A letter sent by Ashur Yusef to his brother Hanna Yusef in the U.S., during his jail term before his execution:
Monday April 20, 1915

From my cell to my beloved brother, Hanna Yousouf in America.

Yesterday on Sunday morning April 19th 1915 when we had heard that the Turks were crazed with the anger of beastly slaughter, sparing neither man woman or child we became terrified. Especially when the news came of the arrests of my comrades, I began to shiver, and during the course of preparing a hiding place, I myself was arrested and brought to this cell.

This is a good opportunity that I am enjoying to write you my last letter, for I know we will be cut to pieces when we leave here, though I do not know when and where.

Do not worry over my death-it is God's will- I am going to heaven to protect the rights of the Assyrians at the presence of the biggest and greatest Judge. The books and the work I had started about our nation's education remains unfinished. I am afraid they will be destroyed in a very short time. One of my biggest desires has been to keep our brother Donabed away from drink. I'd have given anything under the sun to have made him temperate but it was in vain. I will give him my last advice after I finish writing to you.

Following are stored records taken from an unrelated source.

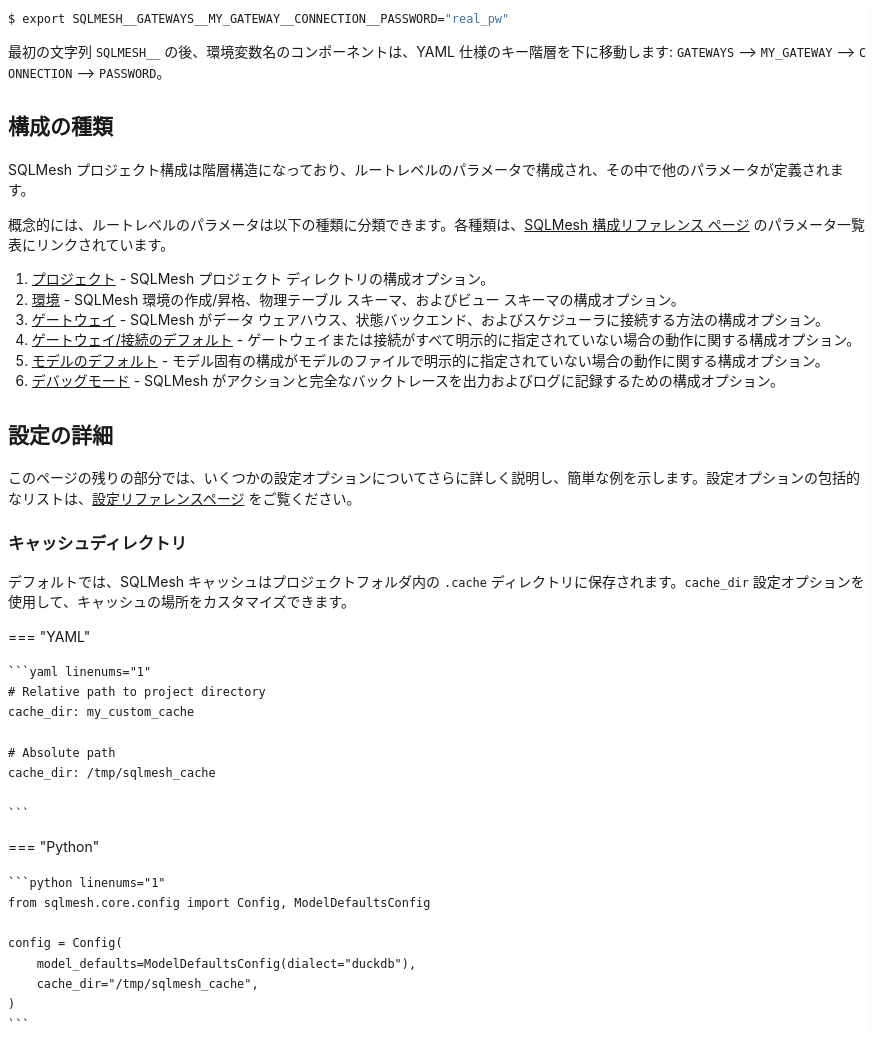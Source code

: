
 ```bash
$ export SQLMESH__GATEWAYS__MY_GATEWAY__CONNECTION__PASSWORD="real_pw"
```

最初の文字列 `SQLMESH__` の後、環境変数名のコンポーネントは、YAML 仕様のキー階層を下に移動します: `GATEWAYS` --> `MY_GATEWAY` --> `CONNECTION` --> `PASSWORD`。

## 構成の種類

SQLMesh プロジェクト構成は階層構造になっており、ルートレベルのパラメータで構成され、その中で他のパラメータが定義されます。

概念的には、ルートレベルのパラメータは以下の種類に分類できます。各種類は、[SQLMesh 構成リファレンス ページ](../reference/configuration.md) のパラメータ一覧表にリンクされています。

1. [プロジェクト](../reference/configuration.md#projects) - SQLMesh プロジェクト ディレクトリの構成オプション。
2. [環境](../reference/configuration.md#environments) - SQLMesh 環境の作成/昇格、物理テーブル スキーマ、およびビュー スキーマの構成オプション。
3. [ゲートウェイ](../reference/configuration.md#gateways) - SQLMesh がデータ ウェアハウス、状態バックエンド、およびスケジューラに接続する方法の構成オプション。
4. [ゲートウェイ/接続のデフォルト](../reference/configuration.md#gatewayconnection-defaults) - ゲートウェイまたは接続がすべて明示的に指定されていない場合の動作に関する構成オプション。
5. [モデルのデフォルト](../reference/model_configuration.md) - モデル固有の構成がモデルのファイルで明示的に指定されていない場合の動作に関する構成オプション。
6. [デバッグモード](../reference/configuration.md#debug-mode) - SQLMesh がアクションと完全なバックトレースを出力およびログに記録するための構成オプション。

## 設定の詳細

このページの残りの部分では、いくつかの設定オプションについてさらに詳しく説明し、簡単な例を示します。設定オプションの包括的なリストは、[設定リファレンスページ](../reference/configuration.md) をご覧ください。

### キャッシュディレクトリ

デフォルトでは、SQLMesh キャッシュはプロジェクトフォルダ内の `.cache` ディレクトリに保存されます。`cache_dir` 設定オプションを使用して、キャッシュの場所をカスタマイズできます。

=== "YAML"

    ```yaml linenums="1"
    # Relative path to project directory
    cache_dir: my_custom_cache

    # Absolute path
    cache_dir: /tmp/sqlmesh_cache

    ```

=== "Python"

    ```python linenums="1"
    from sqlmesh.core.config import Config, ModelDefaultsConfig

    config = Config(
        model_defaults=ModelDefaultsConfig(dialect="duckdb"),
        cache_dir="/tmp/sqlmesh_cache",
    )
    ```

I leave my loving wife and children in your care. My son Isaak was to graduate from high school this year. I had intended to give him a college education, which is another unfinished task I leave in your hands.

The time is almost up and I close this sad missive with wishes for your welfare and safety, so that God may some day lead you to revenge on your enemies!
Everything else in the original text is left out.